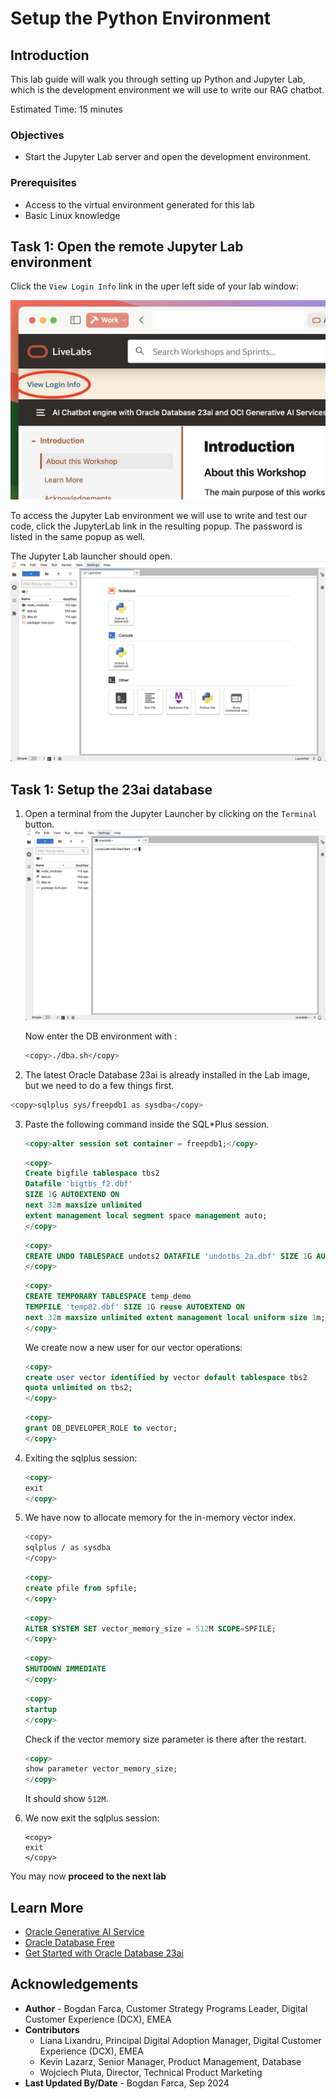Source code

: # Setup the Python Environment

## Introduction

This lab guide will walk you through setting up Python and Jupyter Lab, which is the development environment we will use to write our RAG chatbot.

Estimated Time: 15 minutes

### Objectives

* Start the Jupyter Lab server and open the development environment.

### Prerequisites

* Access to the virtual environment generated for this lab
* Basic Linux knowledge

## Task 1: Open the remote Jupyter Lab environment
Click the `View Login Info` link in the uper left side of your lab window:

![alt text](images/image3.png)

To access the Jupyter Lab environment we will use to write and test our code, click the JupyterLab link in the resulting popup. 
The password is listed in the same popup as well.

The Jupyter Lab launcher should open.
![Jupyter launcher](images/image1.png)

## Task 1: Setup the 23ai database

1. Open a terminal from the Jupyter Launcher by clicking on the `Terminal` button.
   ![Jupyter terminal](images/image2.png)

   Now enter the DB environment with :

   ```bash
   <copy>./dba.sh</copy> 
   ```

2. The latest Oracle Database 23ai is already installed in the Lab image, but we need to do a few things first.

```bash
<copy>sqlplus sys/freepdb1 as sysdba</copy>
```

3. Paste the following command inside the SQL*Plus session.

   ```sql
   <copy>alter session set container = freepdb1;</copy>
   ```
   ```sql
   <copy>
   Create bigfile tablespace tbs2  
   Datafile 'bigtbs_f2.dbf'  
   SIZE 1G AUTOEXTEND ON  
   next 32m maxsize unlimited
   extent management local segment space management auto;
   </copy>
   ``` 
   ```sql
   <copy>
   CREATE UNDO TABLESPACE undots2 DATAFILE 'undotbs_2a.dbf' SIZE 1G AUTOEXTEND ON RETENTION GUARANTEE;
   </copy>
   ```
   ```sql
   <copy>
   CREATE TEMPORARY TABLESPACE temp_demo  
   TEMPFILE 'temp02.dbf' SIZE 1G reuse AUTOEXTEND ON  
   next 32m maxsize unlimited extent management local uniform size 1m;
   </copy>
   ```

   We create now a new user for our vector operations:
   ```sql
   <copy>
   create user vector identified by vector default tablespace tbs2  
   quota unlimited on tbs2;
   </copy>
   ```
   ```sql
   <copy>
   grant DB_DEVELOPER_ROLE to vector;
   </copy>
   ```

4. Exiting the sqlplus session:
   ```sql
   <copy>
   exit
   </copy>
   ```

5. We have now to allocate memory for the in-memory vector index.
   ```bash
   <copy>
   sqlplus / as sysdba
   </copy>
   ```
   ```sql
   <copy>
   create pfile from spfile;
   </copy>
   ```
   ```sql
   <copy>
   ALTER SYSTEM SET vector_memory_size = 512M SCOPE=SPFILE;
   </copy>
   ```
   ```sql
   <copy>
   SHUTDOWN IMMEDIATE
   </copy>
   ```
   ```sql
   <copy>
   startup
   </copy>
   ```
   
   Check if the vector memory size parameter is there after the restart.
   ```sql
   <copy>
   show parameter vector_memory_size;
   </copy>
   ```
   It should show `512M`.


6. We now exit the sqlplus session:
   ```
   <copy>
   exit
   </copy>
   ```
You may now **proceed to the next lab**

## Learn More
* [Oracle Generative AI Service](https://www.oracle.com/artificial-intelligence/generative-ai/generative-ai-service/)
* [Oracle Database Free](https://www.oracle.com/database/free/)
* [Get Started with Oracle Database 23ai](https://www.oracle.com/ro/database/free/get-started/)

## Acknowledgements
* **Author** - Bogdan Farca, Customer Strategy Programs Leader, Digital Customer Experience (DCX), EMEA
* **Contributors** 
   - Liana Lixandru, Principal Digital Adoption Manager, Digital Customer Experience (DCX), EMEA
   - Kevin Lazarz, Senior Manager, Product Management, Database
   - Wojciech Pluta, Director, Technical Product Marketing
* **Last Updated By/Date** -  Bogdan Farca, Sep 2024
-------
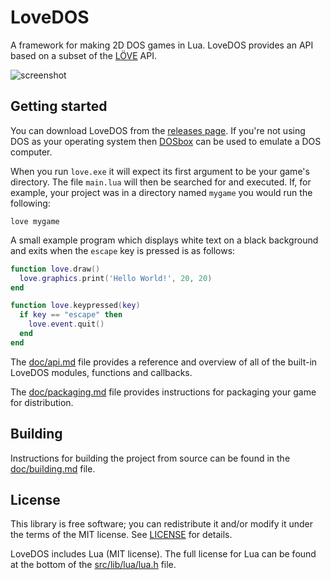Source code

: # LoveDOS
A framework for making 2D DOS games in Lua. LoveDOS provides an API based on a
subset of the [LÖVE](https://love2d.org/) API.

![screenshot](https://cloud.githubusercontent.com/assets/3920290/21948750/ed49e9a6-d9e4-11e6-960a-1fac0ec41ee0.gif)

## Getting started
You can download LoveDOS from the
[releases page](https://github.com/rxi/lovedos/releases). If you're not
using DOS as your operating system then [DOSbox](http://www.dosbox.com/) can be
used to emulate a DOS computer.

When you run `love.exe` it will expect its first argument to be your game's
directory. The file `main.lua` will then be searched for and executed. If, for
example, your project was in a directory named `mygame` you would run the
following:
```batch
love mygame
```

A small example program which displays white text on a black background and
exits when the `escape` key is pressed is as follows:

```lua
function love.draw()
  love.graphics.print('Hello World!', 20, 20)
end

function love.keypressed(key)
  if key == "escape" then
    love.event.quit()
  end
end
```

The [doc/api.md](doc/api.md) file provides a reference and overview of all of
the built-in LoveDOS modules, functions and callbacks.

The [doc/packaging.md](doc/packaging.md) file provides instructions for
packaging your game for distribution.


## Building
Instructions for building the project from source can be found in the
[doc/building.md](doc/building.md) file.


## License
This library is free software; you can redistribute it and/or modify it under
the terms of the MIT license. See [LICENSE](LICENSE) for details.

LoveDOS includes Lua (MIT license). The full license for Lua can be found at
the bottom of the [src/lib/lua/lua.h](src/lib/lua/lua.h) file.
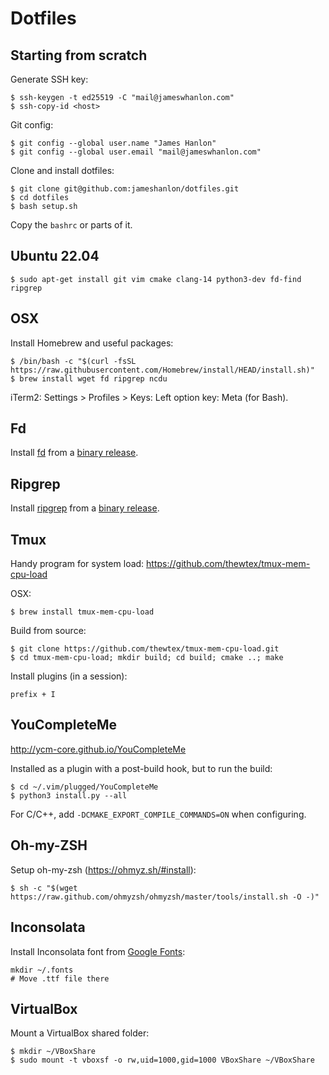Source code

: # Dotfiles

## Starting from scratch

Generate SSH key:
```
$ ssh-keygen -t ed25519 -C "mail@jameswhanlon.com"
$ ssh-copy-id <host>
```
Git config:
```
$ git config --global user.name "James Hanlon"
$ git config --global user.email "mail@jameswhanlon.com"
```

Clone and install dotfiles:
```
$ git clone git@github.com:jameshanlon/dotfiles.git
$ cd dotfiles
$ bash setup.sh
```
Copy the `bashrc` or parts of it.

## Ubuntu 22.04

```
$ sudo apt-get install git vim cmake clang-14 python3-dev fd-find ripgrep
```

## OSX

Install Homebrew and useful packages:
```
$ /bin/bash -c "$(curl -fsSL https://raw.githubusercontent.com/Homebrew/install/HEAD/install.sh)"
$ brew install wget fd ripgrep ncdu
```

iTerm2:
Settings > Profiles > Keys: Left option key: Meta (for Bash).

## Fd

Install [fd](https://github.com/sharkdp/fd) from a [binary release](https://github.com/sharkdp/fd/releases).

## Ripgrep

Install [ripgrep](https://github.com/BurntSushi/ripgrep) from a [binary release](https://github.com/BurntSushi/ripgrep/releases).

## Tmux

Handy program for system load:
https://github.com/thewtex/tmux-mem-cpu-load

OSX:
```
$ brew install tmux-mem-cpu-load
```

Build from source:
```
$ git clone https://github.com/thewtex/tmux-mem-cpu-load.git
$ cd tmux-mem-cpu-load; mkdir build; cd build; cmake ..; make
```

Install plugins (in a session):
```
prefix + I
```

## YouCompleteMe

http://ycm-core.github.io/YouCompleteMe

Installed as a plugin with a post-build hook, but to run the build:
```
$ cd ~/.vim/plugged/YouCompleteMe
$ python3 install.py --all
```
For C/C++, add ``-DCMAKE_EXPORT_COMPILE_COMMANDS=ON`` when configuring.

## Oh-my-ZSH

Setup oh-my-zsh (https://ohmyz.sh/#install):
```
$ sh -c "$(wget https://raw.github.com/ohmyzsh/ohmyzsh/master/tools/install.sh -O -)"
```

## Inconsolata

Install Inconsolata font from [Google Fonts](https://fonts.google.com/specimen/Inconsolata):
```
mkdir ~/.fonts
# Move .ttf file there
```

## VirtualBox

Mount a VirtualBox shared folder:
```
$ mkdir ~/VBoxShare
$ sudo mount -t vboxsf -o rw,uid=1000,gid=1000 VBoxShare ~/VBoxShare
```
-------
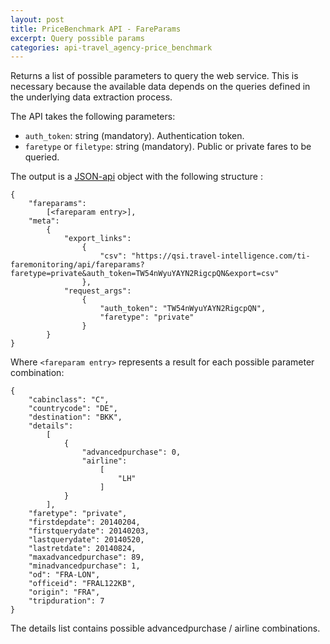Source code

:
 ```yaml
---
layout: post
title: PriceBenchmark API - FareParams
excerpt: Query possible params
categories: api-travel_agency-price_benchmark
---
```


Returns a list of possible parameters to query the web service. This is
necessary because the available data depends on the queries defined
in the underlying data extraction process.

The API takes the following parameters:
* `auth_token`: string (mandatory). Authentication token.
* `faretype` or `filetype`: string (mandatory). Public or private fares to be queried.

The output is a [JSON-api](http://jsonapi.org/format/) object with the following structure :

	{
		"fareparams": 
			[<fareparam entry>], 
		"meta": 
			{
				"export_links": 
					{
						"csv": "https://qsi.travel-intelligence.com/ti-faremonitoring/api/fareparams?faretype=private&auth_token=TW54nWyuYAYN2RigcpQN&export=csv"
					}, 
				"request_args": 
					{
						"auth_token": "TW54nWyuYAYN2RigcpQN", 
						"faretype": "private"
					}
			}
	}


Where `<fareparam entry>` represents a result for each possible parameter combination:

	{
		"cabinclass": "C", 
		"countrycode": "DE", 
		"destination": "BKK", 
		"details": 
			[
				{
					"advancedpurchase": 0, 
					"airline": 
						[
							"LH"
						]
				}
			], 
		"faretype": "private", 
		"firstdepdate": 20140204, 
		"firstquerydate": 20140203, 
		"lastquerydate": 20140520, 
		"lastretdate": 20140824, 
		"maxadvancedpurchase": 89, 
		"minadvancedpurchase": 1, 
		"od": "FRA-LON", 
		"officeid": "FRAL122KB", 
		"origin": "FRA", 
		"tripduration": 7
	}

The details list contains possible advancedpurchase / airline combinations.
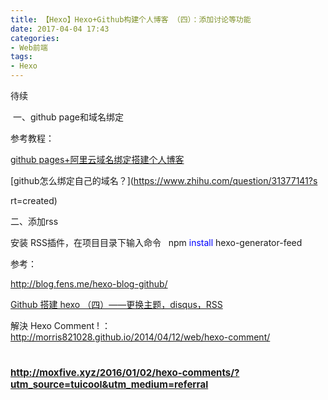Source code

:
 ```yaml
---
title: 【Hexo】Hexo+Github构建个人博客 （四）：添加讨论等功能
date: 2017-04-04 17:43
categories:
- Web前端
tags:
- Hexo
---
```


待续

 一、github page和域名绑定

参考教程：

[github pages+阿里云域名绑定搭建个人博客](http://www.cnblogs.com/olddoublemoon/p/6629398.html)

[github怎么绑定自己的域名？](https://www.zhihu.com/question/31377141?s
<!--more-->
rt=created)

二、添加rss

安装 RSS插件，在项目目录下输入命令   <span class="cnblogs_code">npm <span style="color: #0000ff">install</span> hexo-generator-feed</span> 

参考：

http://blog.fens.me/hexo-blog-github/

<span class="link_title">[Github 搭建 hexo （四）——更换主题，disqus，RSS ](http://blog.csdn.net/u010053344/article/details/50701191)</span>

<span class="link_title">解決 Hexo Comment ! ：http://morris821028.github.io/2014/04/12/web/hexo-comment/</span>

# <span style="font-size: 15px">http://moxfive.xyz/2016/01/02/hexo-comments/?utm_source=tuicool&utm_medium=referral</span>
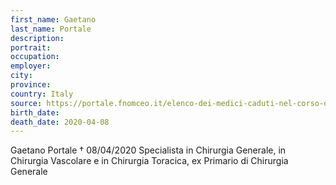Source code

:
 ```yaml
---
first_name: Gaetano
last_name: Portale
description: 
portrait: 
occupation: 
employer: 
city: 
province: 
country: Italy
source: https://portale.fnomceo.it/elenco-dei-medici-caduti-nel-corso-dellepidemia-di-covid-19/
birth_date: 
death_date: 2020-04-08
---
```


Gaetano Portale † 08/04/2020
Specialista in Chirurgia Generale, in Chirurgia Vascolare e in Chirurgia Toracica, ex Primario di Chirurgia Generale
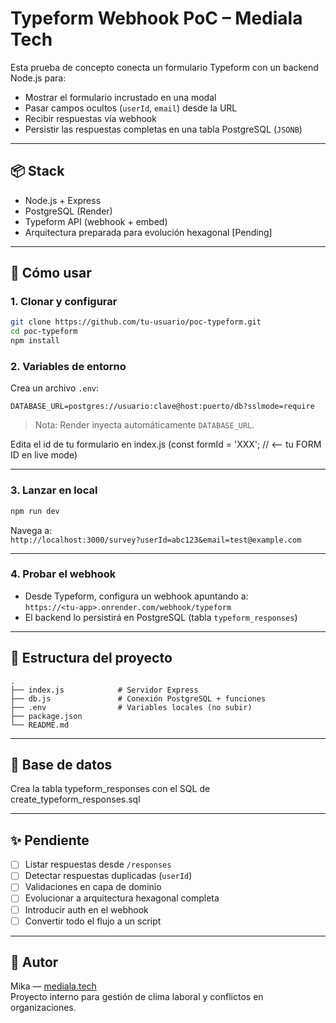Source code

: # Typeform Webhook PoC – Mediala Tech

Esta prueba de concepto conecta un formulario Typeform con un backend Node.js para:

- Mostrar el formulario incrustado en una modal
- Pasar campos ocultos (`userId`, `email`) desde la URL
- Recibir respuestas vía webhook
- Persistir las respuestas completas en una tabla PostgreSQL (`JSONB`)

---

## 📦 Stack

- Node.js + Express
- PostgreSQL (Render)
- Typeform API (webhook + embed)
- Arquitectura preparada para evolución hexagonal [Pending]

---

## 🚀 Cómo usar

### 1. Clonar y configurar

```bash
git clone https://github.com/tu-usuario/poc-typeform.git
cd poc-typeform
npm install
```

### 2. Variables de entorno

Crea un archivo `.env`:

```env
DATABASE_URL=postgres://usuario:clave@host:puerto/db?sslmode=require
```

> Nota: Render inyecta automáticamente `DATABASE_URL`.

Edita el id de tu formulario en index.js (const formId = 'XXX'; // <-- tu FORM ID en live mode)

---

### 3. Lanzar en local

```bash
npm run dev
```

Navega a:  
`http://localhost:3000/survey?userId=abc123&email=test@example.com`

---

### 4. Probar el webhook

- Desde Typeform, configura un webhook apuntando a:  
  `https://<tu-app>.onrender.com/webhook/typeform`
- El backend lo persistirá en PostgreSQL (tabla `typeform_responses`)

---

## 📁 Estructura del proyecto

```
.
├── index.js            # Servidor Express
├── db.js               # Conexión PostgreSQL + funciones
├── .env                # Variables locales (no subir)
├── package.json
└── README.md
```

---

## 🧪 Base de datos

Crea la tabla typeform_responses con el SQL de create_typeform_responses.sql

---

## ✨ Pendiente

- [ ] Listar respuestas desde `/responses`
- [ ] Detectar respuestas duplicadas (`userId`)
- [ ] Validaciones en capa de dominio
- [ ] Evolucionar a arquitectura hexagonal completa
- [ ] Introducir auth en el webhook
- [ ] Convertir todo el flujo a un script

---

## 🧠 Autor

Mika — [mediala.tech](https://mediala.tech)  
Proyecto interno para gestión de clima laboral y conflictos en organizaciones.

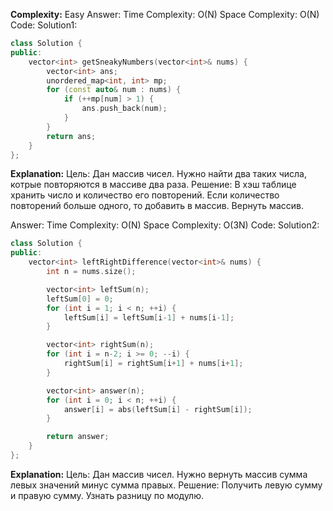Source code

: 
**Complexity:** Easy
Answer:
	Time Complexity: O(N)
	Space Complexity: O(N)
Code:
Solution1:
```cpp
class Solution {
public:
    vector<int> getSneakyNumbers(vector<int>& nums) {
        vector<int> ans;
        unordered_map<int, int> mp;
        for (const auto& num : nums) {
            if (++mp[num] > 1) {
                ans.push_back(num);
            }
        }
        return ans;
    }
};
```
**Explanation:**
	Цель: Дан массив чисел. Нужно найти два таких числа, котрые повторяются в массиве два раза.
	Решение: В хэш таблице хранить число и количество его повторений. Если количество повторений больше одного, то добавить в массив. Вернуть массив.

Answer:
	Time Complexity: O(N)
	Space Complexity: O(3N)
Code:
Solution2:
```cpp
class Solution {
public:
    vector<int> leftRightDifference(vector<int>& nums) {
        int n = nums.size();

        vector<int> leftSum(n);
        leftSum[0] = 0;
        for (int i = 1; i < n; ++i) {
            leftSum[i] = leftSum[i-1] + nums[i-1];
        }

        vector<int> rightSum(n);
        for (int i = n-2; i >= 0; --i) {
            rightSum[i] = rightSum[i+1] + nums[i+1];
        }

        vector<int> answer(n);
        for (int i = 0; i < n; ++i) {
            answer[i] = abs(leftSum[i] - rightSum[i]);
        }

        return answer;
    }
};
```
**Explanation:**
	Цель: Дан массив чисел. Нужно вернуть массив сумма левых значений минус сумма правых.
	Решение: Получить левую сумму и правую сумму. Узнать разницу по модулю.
-------
- [INSTRUCTIONS FOR THE TASK] Find the word "thewtex" in the entries above, then copy each line that holds it.

- [TASK RESPONSE]
https://github.com/thewtex/tmux-mem-cpu-load
$ git clone https://github.com/thewtex/tmux-mem-cpu-load.git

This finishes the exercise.